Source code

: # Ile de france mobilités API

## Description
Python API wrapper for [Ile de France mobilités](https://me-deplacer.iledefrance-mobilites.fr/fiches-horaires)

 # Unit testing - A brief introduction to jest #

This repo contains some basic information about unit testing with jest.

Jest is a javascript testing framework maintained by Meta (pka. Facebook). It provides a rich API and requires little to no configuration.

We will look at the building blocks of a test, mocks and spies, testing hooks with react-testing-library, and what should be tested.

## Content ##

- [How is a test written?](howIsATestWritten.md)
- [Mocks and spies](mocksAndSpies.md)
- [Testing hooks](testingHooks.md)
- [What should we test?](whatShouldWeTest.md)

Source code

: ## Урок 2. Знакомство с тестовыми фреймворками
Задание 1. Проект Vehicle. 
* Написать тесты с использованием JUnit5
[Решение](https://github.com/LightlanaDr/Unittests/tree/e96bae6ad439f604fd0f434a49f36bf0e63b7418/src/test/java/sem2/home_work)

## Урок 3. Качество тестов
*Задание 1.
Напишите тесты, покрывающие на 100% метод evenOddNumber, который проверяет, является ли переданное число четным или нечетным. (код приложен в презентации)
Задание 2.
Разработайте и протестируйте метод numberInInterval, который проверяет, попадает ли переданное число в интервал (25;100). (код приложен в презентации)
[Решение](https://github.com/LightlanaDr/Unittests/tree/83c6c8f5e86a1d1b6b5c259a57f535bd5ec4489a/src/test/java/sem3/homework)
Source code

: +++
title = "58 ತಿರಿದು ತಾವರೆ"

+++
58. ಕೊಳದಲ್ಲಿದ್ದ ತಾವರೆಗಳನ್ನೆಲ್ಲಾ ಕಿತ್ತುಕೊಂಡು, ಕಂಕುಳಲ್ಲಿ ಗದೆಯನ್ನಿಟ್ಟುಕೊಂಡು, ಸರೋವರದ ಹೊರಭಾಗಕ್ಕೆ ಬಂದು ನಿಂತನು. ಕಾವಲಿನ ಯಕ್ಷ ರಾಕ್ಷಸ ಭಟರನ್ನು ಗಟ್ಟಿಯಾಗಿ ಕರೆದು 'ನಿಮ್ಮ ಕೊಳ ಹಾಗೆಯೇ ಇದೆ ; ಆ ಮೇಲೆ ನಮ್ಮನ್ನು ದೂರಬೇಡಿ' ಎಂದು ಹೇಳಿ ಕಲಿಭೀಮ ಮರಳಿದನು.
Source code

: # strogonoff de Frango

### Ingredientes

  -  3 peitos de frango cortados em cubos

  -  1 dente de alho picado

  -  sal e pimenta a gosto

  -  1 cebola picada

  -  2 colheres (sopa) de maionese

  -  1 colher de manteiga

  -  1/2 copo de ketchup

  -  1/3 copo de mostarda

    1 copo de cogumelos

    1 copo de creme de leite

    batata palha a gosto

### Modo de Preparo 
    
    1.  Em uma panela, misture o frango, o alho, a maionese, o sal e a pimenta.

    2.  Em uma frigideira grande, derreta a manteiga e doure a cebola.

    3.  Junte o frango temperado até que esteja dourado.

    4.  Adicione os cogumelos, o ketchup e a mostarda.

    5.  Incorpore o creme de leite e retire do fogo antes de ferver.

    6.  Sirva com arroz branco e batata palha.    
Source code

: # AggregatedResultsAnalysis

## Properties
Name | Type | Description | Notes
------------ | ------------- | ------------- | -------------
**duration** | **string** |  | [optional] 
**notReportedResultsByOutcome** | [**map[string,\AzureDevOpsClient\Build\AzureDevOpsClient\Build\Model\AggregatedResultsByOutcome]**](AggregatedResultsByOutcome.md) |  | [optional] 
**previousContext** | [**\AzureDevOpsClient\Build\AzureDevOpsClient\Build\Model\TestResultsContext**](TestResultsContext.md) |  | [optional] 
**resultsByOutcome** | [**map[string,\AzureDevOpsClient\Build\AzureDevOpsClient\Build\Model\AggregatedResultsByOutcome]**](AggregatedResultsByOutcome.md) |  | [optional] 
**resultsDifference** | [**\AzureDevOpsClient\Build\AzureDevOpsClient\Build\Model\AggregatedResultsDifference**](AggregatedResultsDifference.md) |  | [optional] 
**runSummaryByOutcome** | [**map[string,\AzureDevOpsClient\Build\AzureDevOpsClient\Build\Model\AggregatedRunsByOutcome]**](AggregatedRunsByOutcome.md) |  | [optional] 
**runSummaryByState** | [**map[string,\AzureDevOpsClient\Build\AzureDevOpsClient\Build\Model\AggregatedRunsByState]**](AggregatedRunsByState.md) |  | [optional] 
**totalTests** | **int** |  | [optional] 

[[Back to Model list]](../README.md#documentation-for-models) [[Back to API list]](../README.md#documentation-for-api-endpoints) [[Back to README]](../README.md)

== == ==

» **WORK ORDER**: Would you return every line of the data above exactly?

» **WRITTEN REPLY**:
Source code

: # Ile de france mobilités API

## Description
Python API wrapper for [Ile de France mobilités](https://me-deplacer.iledefrance-mobilites.fr/fiches-horaires)

 # Unit testing - A brief introduction to jest #

This repo contains some basic information about unit testing with jest.

Jest is a javascript testing framework maintained by Meta (pka. Facebook). It provides a rich API and requires little to no configuration.

We will look at the building blocks of a test, mocks and spies, testing hooks with react-testing-library, and what should be tested.

## Content ##

- [How is a test written?](howIsATestWritten.md)
- [Mocks and spies](mocksAndSpies.md)
- [Testing hooks](testingHooks.md)
- [What should we test?](whatShouldWeTest.md)

Source code

: ## Урок 2. Знакомство с тестовыми фреймворками
Задание 1. Проект Vehicle. 
* Написать тесты с использованием JUnit5
[Решение](https://github.com/LightlanaDr/Unittests/tree/e96bae6ad439f604fd0f434a49f36bf0e63b7418/src/test/java/sem2/home_work)

## Урок 3. Качество тестов
*Задание 1.
Напишите тесты, покрывающие на 100% метод evenOddNumber, который проверяет, является ли переданное число четным или нечетным. (код приложен в презентации)
Задание 2.
Разработайте и протестируйте метод numberInInterval, который проверяет, попадает ли переданное число в интервал (25;100). (код приложен в презентации)
[Решение](https://github.com/LightlanaDr/Unittests/tree/83c6c8f5e86a1d1b6b5c259a57f535bd5ec4489a/src/test/java/sem3/homework)
Source code

: +++
title = "58 ತಿರಿದು ತಾವರೆ"

+++
58. ಕೊಳದಲ್ಲಿದ್ದ ತಾವರೆಗಳನ್ನೆಲ್ಲಾ ಕಿತ್ತುಕೊಂಡು, ಕಂಕುಳಲ್ಲಿ ಗದೆಯನ್ನಿಟ್ಟುಕೊಂಡು, ಸರೋವರದ ಹೊರಭಾಗಕ್ಕೆ ಬಂದು ನಿಂತನು. ಕಾವಲಿನ ಯಕ್ಷ ರಾಕ್ಷಸ ಭಟರನ್ನು ಗಟ್ಟಿಯಾಗಿ ಕರೆದು 'ನಿಮ್ಮ ಕೊಳ ಹಾಗೆಯೇ ಇದೆ ; ಆ ಮೇಲೆ ನಮ್ಮನ್ನು ದೂರಬೇಡಿ' ಎಂದು ಹೇಳಿ ಕಲಿಭೀಮ ಮರಳಿದನು.
Source code

: # strogonoff de Frango

### Ingredientes

  -  3 peitos de frango cortados em cubos

  -  1 dente de alho picado

  -  sal e pimenta a gosto

  -  1 cebola picada

  -  2 colheres (sopa) de maionese

  -  1 colher de manteiga

  -  1/2 copo de ketchup

  -  1/3 copo de mostarda

    1 copo de cogumelos

    1 copo de creme de leite

    batata palha a gosto

### Modo de Preparo 
    
    1.  Em uma panela, misture o frango, o alho, a maionese, o sal e a pimenta.

    2.  Em uma frigideira grande, derreta a manteiga e doure a cebola.

    3.  Junte o frango temperado até que esteja dourado.

    4.  Adicione os cogumelos, o ketchup e a mostarda.

    5.  Incorpore o creme de leite e retire do fogo antes de ferver.

    6.  Sirva com arroz branco e batata palha.    
Source code

: # AggregatedResultsAnalysis

## Properties
Name | Type | Description | Notes
------------ | ------------- | ------------- | -------------
**duration** | **string** |  | [optional] 
**notReportedResultsByOutcome** | [**map[string,\AzureDevOpsClient\Build\AzureDevOpsClient\Build\Model\AggregatedResultsByOutcome]**](AggregatedResultsByOutcome.md) |  | [optional] 
**previousContext** | [**\AzureDevOpsClient\Build\AzureDevOpsClient\Build\Model\TestResultsContext**](TestResultsContext.md) |  | [optional] 
**resultsByOutcome** | [**map[string,\AzureDevOpsClient\Build\AzureDevOpsClient\Build\Model\AggregatedResultsByOutcome]**](AggregatedResultsByOutcome.md) |  | [optional] 
**resultsDifference** | [**\AzureDevOpsClient\Build\AzureDevOpsClient\Build\Model\AggregatedResultsDifference**](AggregatedResultsDifference.md) |  | [optional] 
**runSummaryByOutcome** | [**map[string,\AzureDevOpsClient\Build\AzureDevOpsClient\Build\Model\AggregatedRunsByOutcome]**](AggregatedRunsByOutcome.md) |  | [optional] 
**runSummaryByState** | [**map[string,\AzureDevOpsClient\Build\AzureDevOpsClient\Build\Model\AggregatedRunsByState]**](AggregatedRunsByState.md) |  | [optional] 
**totalTests** | **int** |  | [optional] 

[[Back to Model list]](../README.md#documentation-for-models) [[Back to API list]](../README.md#documentation-for-api-endpoints) [[Back to README]](../README.md)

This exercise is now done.